Logo Fraksi PKS

Website Resmi
Fraksi Partai Keadilan Sejahtera

Fraksi PKS Kreatif, Atraktif, Substantif

Warga Terdampak 10 Ribu Jiwa, DPR Kawal Penuntasan TPA Liar di Limo Depok

 

Facebook Twitter WhatsApp Telegram

Jakarta (15/04) — Anggota DPR RI dari Fraksi PKS menyoroti lambannya penyelesaian persoalan Tempat Pembuangan Akhir (TPA) liar di wilayah Limo, Depok, dalam agenda audiensi bersama warga terdampak di Kompleks Parlemen, Senayan, Selasa (14/04). DPR menegaskan pentingnya penyelesaian yang komprehensif dan tidak parsial terhadap persoalan lingkungan yang telah berlangsung lebih dari satu dekade tersebut.

Anggota Komisi XI DPR RI sekaligus Sekjen DPP PKS, Muhammad Kholid, menilai bahwa upaya penanganan yang dilakukan selama ini belum menyentuh akar masalah secara menyeluruh.

“Ini sebenarnya sudah dimulai dengan baik, cuma tidak tuntas. Kalau orang Jawa bilangnya ‘incrit-incrit’, diselesaikan sedikit-sedikit tapi tidak selesai,” ujarnya.

Ia menekankan bahwa kondisi tersebut tidak bisa terus dibiarkan, mengingat dampaknya yang luas terhadap masyarakat.

“Estimasi ada sekitar 10.000 warga terdampak sejak 2008. Ini sangat merugikan dari sisi lingkungan dan kesehatan,” tegasnya.

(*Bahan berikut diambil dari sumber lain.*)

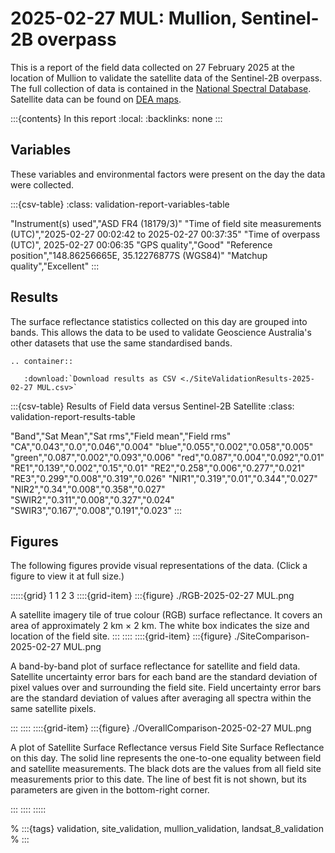 # 2025-02-27 MUL: Mullion, Sentinel-2B overpass

This is a report of the field data collected on 27 February 2025 at the location of Mullion
to validate the satellite data of the Sentinel-2B overpass.
The full collection of data is contained in the [National Spectral Database](https://www.ga.gov.au/scientific-topics/dea/dea-data-and-products/national-spectral-database).
Satellite data can be found on [DEA maps](https://maps.dea.ga.gov.au/#share=s-i2o7JwB5gvXOQefhMmTLJaA14b0).

:::{contents} In this report
:local:
:backlinks: none
:::

## Variables

These variables and environmental factors were present on the day the data were collected.

:::{csv-table}
:class: validation-report-variables-table

"Instrument(s) used","ASD FR4 (18179/3)"
"Time of field site measurements (UTC)","2025-02-27 00:02:42 to 2025-02-27 00:37:35"
"Time of overpass (UTC)", 2025-02-27 00:06:35
"GPS quality","Good"
"Reference position","148.86256665E, 35.12276877S (WGS84)"
"Matchup quality","Excellent"
:::

## Results

The surface reflectance statistics collected on this day are grouped into bands.
This allows the data to be used to validate Geoscience Australia's other datasets that use the same standardised bands.

```{eval-rst}
.. container:: 

   :download:`Download results as CSV <./SiteValidationResults-2025-02-27 MUL.csv>`
```

:::{csv-table} Results of Field data versus Sentinel-2B Satellite
:class: validation-report-results-table

"Band","Sat Mean","Sat rms","Field mean","Field rms"
"CA","0.043","0.0","0.046","0.004"
"blue","0.055","0.002","0.058","0.005"
"green","0.087","0.002","0.093","0.006"
"red","0.087","0.004","0.092","0.01"
"RE1","0.139","0.002","0.15","0.01"
"RE2","0.258","0.006","0.277","0.021"
"RE3","0.299","0.008","0.319","0.026"
"NIR1","0.319","0.01","0.344","0.027"
"NIR2","0.34","0.008","0.358","0.027"
"SWIR2","0.311","0.008","0.327","0.024"
"SWIR3","0.167","0.008","0.191","0.023"
:::

## Figures

The following figures provide visual representations of the data. (Click a figure to view it at full size.)

:::::{grid} 1 1 2 3
::::{grid-item}
:::{figure} ./RGB-2025-02-27 MUL.png

A satellite imagery tile of true colour (RGB) surface reflectance.
It covers an area of approximately 2&nbsp;km &times; 2&nbsp;km.
The white box indicates the size and location
of the field site.
:::
::::
::::{grid-item}
:::{figure} ./SiteComparison-2025-02-27 MUL.png

A band-by-band plot of surface reflectance for satellite and field data.
Satellite uncertainty error bars for each band are the standard deviation
of pixel values over and surrounding the field site.
Field uncertainty error bars are the standard deviation of values after
averaging all spectra within the same satellite pixels.

:::
::::
::::{grid-item}
:::{figure} ./OverallComparison-2025-02-27 MUL.png

A plot of Satellite Surface Reflectance versus Field Site Surface Reflectance on this day.
The solid line represents the one-to-one equality between field and satellite measurements.
The black dots are the values from all field site measurements prior to this date.
The line of best fit is not shown, but its parameters are given in the bottom-right corner.

:::
::::
:::::

% :::{tags} validation, site_validation, mullion_validation, landsat_8_validation
% :::
    
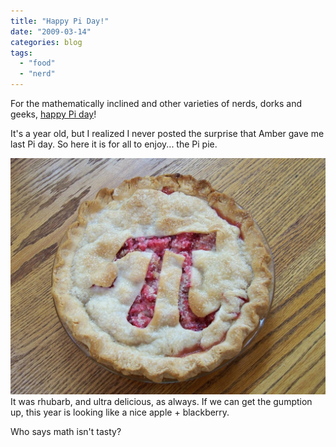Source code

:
 ```yaml
---
title: "Happy Pi Day!"
date: "2009-03-14"
categories: blog
tags:
  - "food"
  - "nerd"
---
```


For the mathematically inclined and other varieties of nerds, dorks and geeks, [happy Pi day](http://www.piday.org/)!

It's a year old, but I realized I never posted the surprise that Amber gave me last Pi day. So here it is for all to enjoy... the Pi pie.


[![](/images/100_1333.jpg)](/images/100_1333.jpg)
It was rhubarb, and ultra delicious, as always. If we can get the gumption up, this year is looking like a nice apple + blackberry.

Who says math isn't tasty?
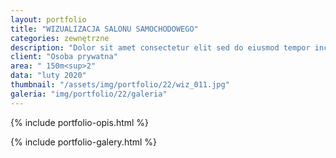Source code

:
 ```yaml
---
layout: portfolio
title: "WIZUALIZACJA SALONU SAMOCHODOWEGO"
categories: zewnętrzne
description: "Dolor sit amet consectetur elit sed do eiusmod tempor incididunt labore et dolore magna aliqua enim minim veniam quis nostrud exercitation ullamco laboris nisi aliquip commodo consequat.duis aute irure sint occae cat cupidatat non proident sunt in culpa qui officia deserunt mollit anim id est laborum. Sed perspiciatis unde omnis iste natus error sit voluptatem."
client: "Osoba prywatna"
area: " 150m<sup>2"
data: "luty 2020"
thumbnail: "/assets/img/portfolio/22/wiz_011.jpg"
galeria: "img/portfolio/22/galeria"
---
```

{% include portfolio-opis.html %}

{% include portfolio-galery.html %}
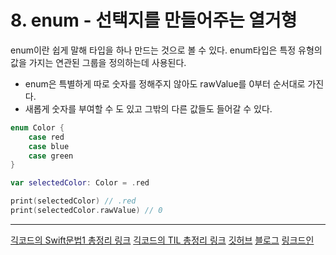 # 8. enum - 선택지를 만들어주는 열거형

enum이란 쉽게 말해 타입을 하나 만드는 것으로 볼 수 있다. enum타입은 특정 유형의 값을 가지는 연관된 그룹을 정의하는데 사용된다.

- enum은 특별하게 따로 숫자를 정해주지 않아도 rawValue를 0부터 순서대로 가진다.
- 새롭게 숫자를 부여할 수 도 있고 그밖의 다른 값들도 들어갈 수 있다.

```swift
enum Color {
    case red
    case blue
    case green
}

var selectedColor: Color = .red

print(selectedColor) // .red
print(selectedColor.rawValue) // 0

```


---
[긱코드의 Swift문법1 총정리 링크](https://github.com/isGeekCode/TIL/blob/main/swift/Swift1.md)
[긱코드의 TIL 총정리 링크](https://github.com/isGeekCode/TIL)
[깃허브](https://github.com/isGeekCode/)
[블로그](https://h1guitar.tistory.com/)
[링크드인](https://www.linkedin.com/in/hyeonseok-bang-52b780235/)
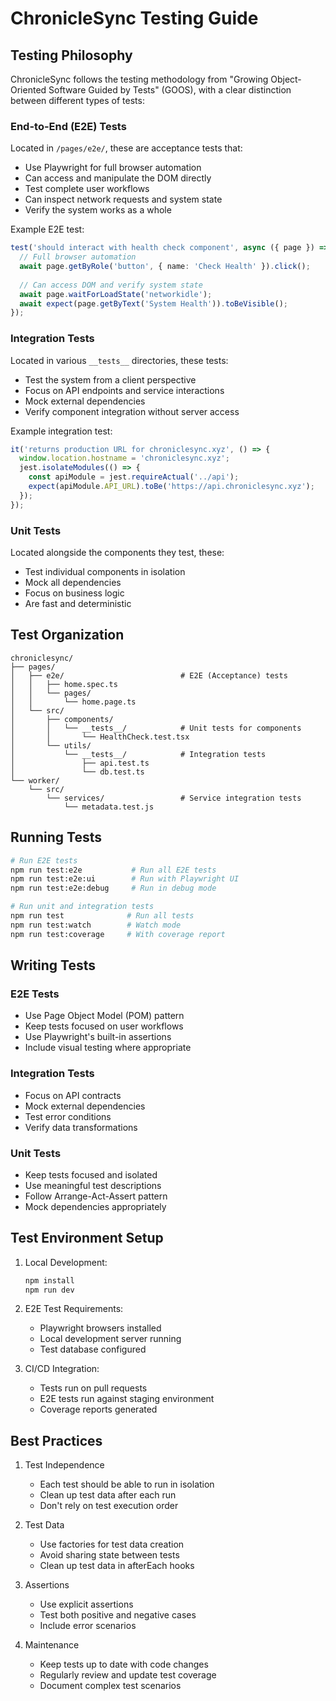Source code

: # ChronicleSync Testing Guide

## Testing Philosophy

ChronicleSync follows the testing methodology from "Growing Object-Oriented Software Guided by Tests" (GOOS), with a clear distinction between different types of tests:

### End-to-End (E2E) Tests

Located in `/pages/e2e/`, these are acceptance tests that:
- Use Playwright for full browser automation
- Can access and manipulate the DOM directly
- Test complete user workflows
- Can inspect network requests and system state
- Verify the system works as a whole

Example E2E test:
```typescript
test('should interact with health check component', async ({ page }) => {
  // Full browser automation
  await page.getByRole('button', { name: 'Check Health' }).click();
  
  // Can access DOM and verify system state
  await page.waitForLoadState('networkidle');
  await expect(page.getByText('System Health')).toBeVisible();
});
```

### Integration Tests

Located in various `__tests__` directories, these tests:
- Test the system from a client perspective
- Focus on API endpoints and service interactions
- Mock external dependencies
- Verify component integration without server access

Example integration test:
```typescript
it('returns production URL for chroniclesync.xyz', () => {
  window.location.hostname = 'chroniclesync.xyz';
  jest.isolateModules(() => {
    const apiModule = jest.requireActual('../api');
    expect(apiModule.API_URL).toBe('https://api.chroniclesync.xyz');
  });
});
```

### Unit Tests

Located alongside the components they test, these:
- Test individual components in isolation
- Mock all dependencies
- Focus on business logic
- Are fast and deterministic

## Test Organization

```
chroniclesync/
├── pages/
│   ├── e2e/                          # E2E (Acceptance) tests
│   │   ├── home.spec.ts
│   │   └── pages/
│   │       └── home.page.ts
│   └── src/
│       ├── components/
│       │   └── __tests__/            # Unit tests for components
│       │       └── HealthCheck.test.tsx
│       └── utils/
│           └── __tests__/            # Integration tests
│               ├── api.test.ts
│               └── db.test.ts
└── worker/
    └── src/
        └── services/                 # Service integration tests
            └── metadata.test.js
```

## Running Tests

```bash
# Run E2E tests
npm run test:e2e           # Run all E2E tests
npm run test:e2e:ui        # Run with Playwright UI
npm run test:e2e:debug     # Run in debug mode

# Run unit and integration tests
npm run test              # Run all tests
npm run test:watch        # Watch mode
npm run test:coverage     # With coverage report
```

## Writing Tests

### E2E Tests
- Use Page Object Model (POM) pattern
- Keep tests focused on user workflows
- Use Playwright's built-in assertions
- Include visual testing where appropriate

### Integration Tests
- Focus on API contracts
- Mock external dependencies
- Test error conditions
- Verify data transformations

### Unit Tests
- Keep tests focused and isolated
- Use meaningful test descriptions
- Follow Arrange-Act-Assert pattern
- Mock dependencies appropriately

## Test Environment Setup

1. Local Development:
   ```bash
   npm install
   npm run dev
   ```

2. E2E Test Requirements:
   - Playwright browsers installed
   - Local development server running
   - Test database configured

3. CI/CD Integration:
   - Tests run on pull requests
   - E2E tests run against staging environment
   - Coverage reports generated

## Best Practices

1. Test Independence
   - Each test should be able to run in isolation
   - Clean up test data after each run
   - Don't rely on test execution order

2. Test Data
   - Use factories for test data creation
   - Avoid sharing state between tests
   - Clean up test data in afterEach hooks

3. Assertions
   - Use explicit assertions
   - Test both positive and negative cases
   - Include error scenarios

4. Maintenance
   - Keep tests up to date with code changes
   - Regularly review and update test coverage
   - Document complex test scenarios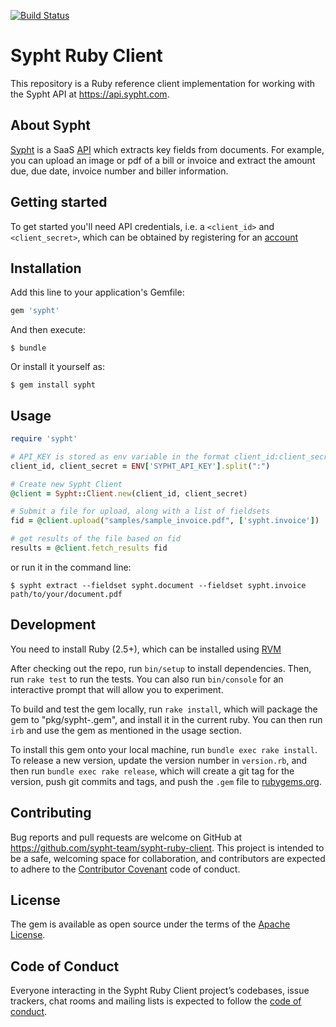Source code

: [![Build Status](https://travis-ci.com/sypht-team/sypht-ruby-client.svg?branch=master)](https://travis-ci.com/sypht-team/sypht-ruby-client.svg?branch=master)

# Sypht Ruby Client
This repository is a Ruby reference client implementation for working with the Sypht API at https://api.sypht.com.

## About Sypht
[Sypht](https://sypht.com) is a SaaS [API]((https://docs.sypht.com/)) which extracts key fields from documents. For 
example, you can upload an image or pdf of a bill or invoice and extract the amount due, due date, invoice number 
and biller information. 

## Getting started
To get started you'll need API credentials, i.e. a `<client_id>` and `<client_secret>`, which can be obtained by registering
for an [account](https://www.sypht.com/signup/developer)

## Installation

Add this line to your application's Gemfile:

```ruby
gem 'sypht'
```

And then execute:

    $ bundle

Or install it yourself as:

    $ gem install sypht
        
## Usage

```ruby
require 'sypht'

# API_KEY is stored as env variable in the format client_id:client_secret
client_id, client_secret = ENV['SYPHT_API_KEY'].split(":")

# Create new Sypht Client
@client = Sypht::Client.new(client_id, client_secret)

# Submit a file for upload, along with a list of fieldsets
fid = @client.upload("samples/sample_invoice.pdf", ['sypht.invoice'])

# get results of the file based on fid
results = @client.fetch_results fid
```

or run it in the command line:

```
$ sypht extract --fieldset sypht.document --fieldset sypht.invoice path/to/your/document.pdf
```

## Development

You need to install Ruby (2.5+), which can be installed using [RVM](https://rvm.io/rvm/install)

After checking out the repo, run `bin/setup` to install dependencies. Then, run `rake test` to run the tests. You can also run `bin/console` for an interactive prompt that will allow you to experiment.

To build and test the gem locally, run `rake install`, which will package the gem to "pkg/sypht-<version>.gem", and install it in the current ruby. 
You can then run `irb` and use the gem as mentioned in the usage section.

To install this gem onto your local machine, run `bundle exec rake install`. To release a new version, update the version number in `version.rb`, and then run `bundle exec rake release`, which will create a git tag for the version, push git commits and tags, and push the `.gem` file to [rubygems.org](https://rubygems.org).

## Contributing

Bug reports and pull requests are welcome on GitHub at https://github.com/sypht-team/sypht-ruby-client. This project is intended to be a safe, welcoming space for collaboration, and contributors are expected to adhere to the [Contributor Covenant](http://contributor-covenant.org) code of conduct.

## License

The gem is available as open source under the terms of the [Apache License](https://github.com/sypht-team/sypht-ruby-client/blob/master/LICENSE).

## Code of Conduct

Everyone interacting in the Sypht Ruby Client project’s codebases, issue trackers, chat rooms and mailing lists is expected to follow the [code of conduct](https://github.com/sypht-team/sypht-ruby-client/blob/master/CODE_OF_CONDUCT.md).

Kholid juga menyoroti pentingnya keterlibatan pemerintah pusat untuk mempercepat penyelesaian, terutama ketika pemerintah daerah menghadapi keterbatasan.

“Kalau dari daerah tidak efektif, maka perlu ada akselerasi dari pemerintah pusat. Karena problem birokrasi itu seringkali lempar tanggung jawab,” jelasnya.

Lebih lanjut, ia menyatakan komitmennya untuk terus mengawal aspirasi warga sebagai bagian dari tanggung jawab konstitusional anggota DPR.

“Ketika masyarakat menyampaikan aspirasi, kalau bukan ke wakil rakyat, tugas kami memang di sana. Ini akan menjadi perhatian saya juga,” tambahnya.

Sementara itu, Anggota Komisi XII DPR RI, Ateng Sutisna, menilai bahwa langkah yang telah dilakukan warga sebenarnya sudah cukup progresif, namun perlu diperkuat dengan keterlibatan DPR di tingkat pusat.

“Langkah yang sudah dilakukan teman-teman dari Depok sudah cukup banyak, tapi mungkin belum melibatkan Komisi XII secara langsung,” ujarnya.

Ia mengusulkan sejumlah langkah strategis lanjutan, mulai dari pertemuan dengan Kementerian Lingkungan Hidup hingga kemungkinan kunjungan kerja dan rapat dengar pendapat.

“Kita bisa dorong pertemuan dengan kementerian, bahkan bisa ditindaklanjuti dengan kunjungan kerja atau RDP agar jelas siapa yang bertanggung jawab dan bagaimana penyelesaiannya,” jelasnya.

Ateng juga menegaskan pentingnya kejelasan tanggung jawab antar pihak, baik pemerintah daerah maupun pihak swasta.

“Kita perlu telusuri apakah ini masih menjadi tanggung jawab pihak tertentu atau pemerintah daerah, yang penting adalah bagaimana penyelesaiannya bisa tuntas,” tegasnya.

Di sisi lain, Anggota Komisi XII DPR RI, Meitri Citra Wardani, menyampaikan komitmennya untuk segera menindaklanjuti persoalan tersebut melalui koordinasi langsung dengan Kementerian Lingkungan Hidup.

“Insya Allah dua minggu ke depan kita minta waktu untuk bertemu dengan pihak kementerian dan membawa semua data yang sudah disampaikan warga,” ujarnya.

Ia juga menegaskan bahwa DPR akan berupaya maksimal dalam mengawal proses ini, meskipun tidak ingin memberikan janji tanpa kepastian.

“Kami tidak menjanjikan apapun, tapi kami akan berupaya maksimal. Yang penting ada bukti nyata dan langkah konkret,” tegasnya.

Meitri menambahkan bahwa momentum ini harus dimanfaatkan untuk mendorong penyelesaian yang selama ini tertunda.

“Bisa jadi ini takdir Allah baru menemukan jalannya sekarang, sehingga kita bisa dorong penyelesaiannya melalui DPR RI,” tambahnya.